→ Recorded data
+++
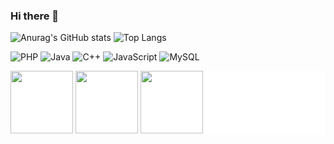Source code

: ### Hi there 👋
![Anurag's GitHub stats](https://github-readme-stats.vercel.app/api?username=matheuslopesduarte&show_icons=true&theme=transparent)
![Top Langs](https://github-readme-stats.vercel.app/api/top-langs/?username=matheuslopesduarte&hide_progress=true&theme=transparent )

![PHP](https://img.shields.io/badge/php-%23777BB4.svg?style=for-the-badge&logo=php&logoColor=white)
![Java](https://img.shields.io/badge/java-%23ED8B00.svg?style=for-the-badge&logo=openjdk&logoColor=white)
![C++](https://img.shields.io/badge/c++-%2300599C.svg?style=for-the-badge&logo=c%2B%2B&logoColor=white)
![JavaScript](https://img.shields.io/badge/javascript-%23323330.svg?style=for-the-badge&logo=javascript&logoColor=%23F7DF1E)
![MySQL](https://img.shields.io/badge/mysql-%2300f.svg?style=for-the-badge&logo=mysql&logoColor=white)


<div style="background-color:white;color:white">

<img style="height:100px;background-color:white;" src="https://lh3.googleusercontent.com/fife/AKsag4NYaNSx0bF2a1oEWNNY3XrmIesiK7W3umkDI-YGijU2gYrsNpUkD_QJY7PLhYOF4Pgp3Lj4WbT21e5A9_SFOL24KEYiZM6Tk-ppP_JYFkCO71Y1HdPDvobgv1V5dWlXMZbxd5hbyExRAqcAkzF_hi6MrICjJO7m5MoDQZjZlRdoeajmgNXNVd5YLA4l3IU1YtApzC6bzx4naruKl6x-Mg8y5F-wvxMjpbysWJnTw2hydZdBgEb-IAa2Io6CHgm51sSI1jnnD1IfblTwnU2EnY-Ps9CkD9K117QC1NoQ_c59jDx85FSRQ8sCGiTx7dsyesk3hyG4sc-ISwt4aqGFSmNinNEo-QSQcVrpf2rQXR1YAZjPRNFu5DEAL_re3Jo165PdlTfFB0lcLD77L5u28rz1jJjeduesen1YytU7JknAmkp_uuMJUVFbrw5kqifUkRxleF8OiNVksa2MBVQINJpSmQPpWqk9P201mYrzEayxk3pLq6NNK51qnNJEgidM5EmlON79QZIneuNE7KERsqFMoykG-yuusnxIezjz_70hBQZraG1Ns3v7Xy5mxRXByDiuzZxAbPRaiLGMu2B8xz_b_k-l490yJHqHUQcavRP9OBskzK5DElx_275qiBH4ddWVvSd9hJw-k_xI1VwahxFgXDPvA4tunQQose9jxhi6cwASXDWePdhBJlHztQNR3jTvNzbXdk77f8-AyZHJlazbPIeKNaT1kw7xy4rO1fdOjFUQaEmgtNz-_4P7kvNQcRt39AeLFe_yizBrd3CCztZUn6s2HzSIaacfJKLhXhir92SqBQlKrnV3oEiUIUCC_U9g0p_gRC-gRCI89M02OtPI0vO3SttTiKSru0jO-Bs07MaLA1GsT7WI6YiUu4sR8tbDuU9Feb1ZXeZBNtlj9w3cudMev6tmseirJhwWhAwe9bYYOEHCFgF3--wiOq3lJ3yUWhegNYYAN_b-KaQVJvIMjTKOqEefUCaRFM9A-19zfG07YFCurfYT_NKhdmmTgt769MTH2lW46vVXy51IvBzpuJxS5x00cYQ11LxC6CWrcaFwoUEhj9jx71wZLl40SNTvRghHaulHBryxI66X82zXJX5402mtynr3WaUBLsSDlao19bHhHj4X5iceHLIRoaLJkt1kTpPOlmXoosN02ISaA7Nxj4DoSJTzx9nScS9xbg42jXL4yxrmuVB7s8dAjqjC37TnK_rje7Yc17qhUze-QKDKOqYhSuCypgL9Rt9sqHME4Kd9g3kAZ36mf6zisCGnqbgsigB2p13Q7c40nxYiSgS08LhB0FL5WonGBRACjh3i1HgjBVjb1ywsJghBic8wTawuayRVehguJkcyQdT9dyEtvKmsyMepA1s_yjpKFR5aKGy6cNFNq0-7HnOh6hn3njANT2Kg2hq6r4uGdqBiLpAya1P82_wywqHXO2lmmoD8JzIwUgo12gFKgvbbI1xwpv2g8hWHYoUW0n0zUpwvHr9SSNcWF-tDf1gR0wzt9gH79KlpQz6A_JSmsR4lsDl9gXFksCohH1-wJ6CBu8ZVwpUX-FhMiJPAqA-HFH_-AHwE6doZpCwrUgKvqMxVJXwc1XofOVKgkg=w1311-h625">
<img style="height:100px;background-color:white;" src="https://lh3.googleusercontent.com/fife/AKsag4MzQOee317yPamBXhcpIX2y3ksaSkN4-iHt4Iw1cttGEEihMDWNNnLk6qZSNooGDLiyvHhUP3-bMAxPkyjBzcdubiS3G1N800z4enTIioekGj1J2QwPjWGJMekT5ao22PK003poo4mbx6EYW7rtBGFglIubJWiT2iGPVo0EP0AdISx39S_9L83KiKE0YHxCNi534nTtjUJJ4-KDDMEiO8gi5yghMuQwGONPKMgjxCOSSwgl54lrCuawZ7LOYl0qeknBF8yEv8jtpKrCqw1H-Lj-TNOVmR_RPG7cwpKk9YDLzVlR6JVRUoLJtY1lHNMU6LnknxHLu7ZKMm5GnGO-A6uSHFVcsfJKAgSBenwswYGDJh-zz7WS209U65DMBJKAGqyOw0t7O-vFzwlVEvvKC-YJDsPLopb0kN0KftfaMrpYrBOi6fS_htxnqlLGRR8KOr0xUaz_9LGNoMrUm42UbJfhAwFVk6tA0a-K2WZMHVSqcpPqLnpRJO0hqaJhk3bftHtJJ6-ruKcX6z_YJFmMxsIuPxjBLq_2vrJHzcFHy3xN5TSxjMc8HTz9BUFgxrfLwvDR8yAC97m2ENkIWpmSJ1JiH5zgHm43EJCPCR_RT7vdNp8p2m0HxDPPNtaH94Fz3LEVSo1oOtVEUAeZzxIAnsUGHvNHf6qYL_z63DB3UDMT8ww1ls_ulmelE2eN0A37B7tq0VCkgQTkMaQMtic_NdNmkm_5m1MdNrGTbVsjtNyy4dNDbFBVRnKmNL-YturtARQyT4X_cRpaorRyYnwJY0l-NaZIUx4mDQArjl5tbYhh0Hqa7kdadwh0SwTkmN6FK8XPpRUX1GSABBgDVXN6RHrTps5nw-cofXgFDAlAfM9c5VsO1ms5AGrCstlSSkRpCLd4u7ggBpWUmeZ8cdwKpRtZVh2yPoGJxYBHsEoLhc0TiERPE9w8rxCyRgSRmU5hmV9sbUPaIuIUJZW5oIF0ShP78LW7xa4oIc_xKd-3olfHMxeGXgjHncYY_apXgqRq-LZmnnN1VItZchs-OMOBL6z4LDhSAZ3d3bdcj3FTmIlsE1L9w9fgFoHB0LpkVvfJiyi9MKWC2HQkwgSA-xSDBqryVAp7eJSNXdGDN8XQpDvAXK0q1y9J2bo6yfv1W1YTEWKvynBLwPH4OogYGTinr6h3x29WEegW2g_tZR1LjuLI4qu9ebFYVdeWY29hRinO2pXGEpm0JlXZcYeTRlKzyyaVdLgJ1LiPBiofjEgwxG2-HqWRb5y-40rlMhF3hVcQ8NPXZBxOECK14TMZ64Bw49pl3CH6hAsKUdb6LBc0ETo7xuxnKh29gGJkhTsYiKFxEUQaavZTezwqQvT_XaNvfF-FEENVf-D0mUJArxSjNK3qUHWnSSU31v1S3Mtmg7r7CqPs0ZoOvjYPvHdSfkwk00xReV1OcY1aQYIHQVxIdEQp1F63pnFXpFFTWNwPaiV_oRr4rcd2duDFYS-QmMTV5ZV_yEcaVjSBAQy2Z6U_SL6xiyYkBeKIu5Cr53oERIgn1jYyH5teXOd7VqDE6oUHZlCa_sEqaTvahQH3vxjH36fTkj9oGAJ6oUk3tAS5FixamUubMjebNa4FgQ=w1311-h625">
<img style="height:100px;background-color:white;" src="https://lh3.googleusercontent.com/fife/AKsag4MMuK-UFyy480Oz896xuxfH4sbVpUXhJVDPMY7VBlCotX7XflWD1yXXgrfebkGAa79alFu4Hec-Vo2lNN3O2v4JUWpKnGXzJwvkfJWlMb7pH2ii4QtdNOTXLAWW96LoyEr7tDTZ-G9fJ8nV0tS7w1SyzMR06kh-Z1_Ha9v40P5pcDmSVDsLUubBs4EbqAjrbJpUmMg0gWM1uccwNUWPVQvcuIeiKtTW1Hpx7XS1p_1a9HYFznjOzhqtfirPT2KqSn8dAkrjRRTuhaoay7LAJf-DSt1-SKJpSk6V6q5rfogtrD-r1O_G6TzBIAAwGK5iVVNFrX_pzSnFGCRP1hls70r1_mASZPljVmEeUnDip-nUWMdoLYh0uDU7PxVRKPjgiJu0u_ktmyxF8BqWotPMyKtkX2mgJEkwZuJWCKHrju_CI8uECUMFvXqMAnAKwNJ1dcyooabAbcai-a3Gwk_LYcr1edlKRgLrfS0uBbHZUMSbefTKwvDIqzoOis2jEGPWcS-KxyVdJd-FdctKbtYhJAkqzBY20jnD6wZ-phl--pAAsN3HKr_xCLJz6TxV-UA9vISx7Alm_SzuY6X0VXnsxSD5grb8tfJ3RJPsT--Ep5BOMxZVAXMDz_UYbflJ3bt_bAzhpfS5vu2ZUe_dZ1P9ae9synWFVLYMcxHkUMEKaafexVgkb6bfHqSWxkrV9Fs658c7MGAlOonMuJZGEZtrtKplmAIlcZCqZODzzo_rWYZfoup0wFJJotHZMKuMO0PUqFzHfbrA2zsT5aImjS-06H0Px7GSLumWdsYrmosI2Q4Xw4KOh0k1zhKkTwzo1fwsLQqB3TCzXUUAMF7xrlxs052VqXnU_FgH9vnDbkvJhb3LFkdOKyJywMwRZWpZz1WbcV8BxhLGbVNI239zipmg6-wG_cxdM4vJ46mIlAgs_wXlYARIiQ2RzDeJjO8Git34zIUL2GankBl3k0x8370nzJajrN6w9iJICA969Il3y7MJfqe6DOIu3Lib27hifyXaaTnkOddsIMTqsaYycSnYrYulqhpPcH_By_U0O0c6efBQ19nIGGHP5E7HNAk15E1mmEd7SvYp2vw_9zDMMBhMP7uSjOPi7rLP1Y2Bsipz3fFLEuF7n5Cs0CQdpo8dM1SnRCGllpqMNZ4HxIDrdynwxIGorXST03VjmvDwuGKgOGvRDNDSvGF6yZUCxq3S-oNHRNiIAdRs3W0y7NfYBnOSmFX0Iks3MpZlqnleAlnD0efoWaiZhDZIBnx9_EvULlMn2tWaI93BUdudcee9EuAZWQ2fS7-5MVzvmPIdqOzOvxYqyrheWs7M0UtDmin-immppATe4oNXe5i2qWytggmNAjew98JR85Z7qsGSxC63PMUzkLoWqAelh2FE1Wt6o3__2WoohlzmI1BM-1x1h5hvtLC10Hu_pTYILmWVUNcjZlndLr7WTgDoMof9VDs0w2ZLJnufAeeNUdysFTcoWG0NR9_81Jd-Gm2i3cO9LQ42Js2GTMBCQPKtBEcsfp3p5sDZA5sdfoxH0nU8b93AedAJjvblLyqtHqH28q4iuWya13gnlJA9VEdX4mHSCggKFnHTQQxYtlpCoZkN6g=w1311-h625">
</div>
+++
→ Work required
In the entries above, find lines with "logoColor" and copy each.

→ Result
![PHP](https://img.shields.io/badge/php-%23777BB4.svg?style=for-the-badge&logo=php&logoColor=white)
![Java](https://img.shields.io/badge/java-%23ED8B00.svg?style=for-the-badge&logo=openjdk&logoColor=white)
![C++](https://img.shields.io/badge/c++-%2300599C.svg?style=for-the-badge&logo=c%2B%2B&logoColor=white)
![JavaScript](https://img.shields.io/badge/javascript-%23323330.svg?style=for-the-badge&logo=javascript&logoColor=%23F7DF1E)
![MySQL](https://img.shields.io/badge/mysql-%2300f.svg?style=for-the-badge&logo=mysql&logoColor=white)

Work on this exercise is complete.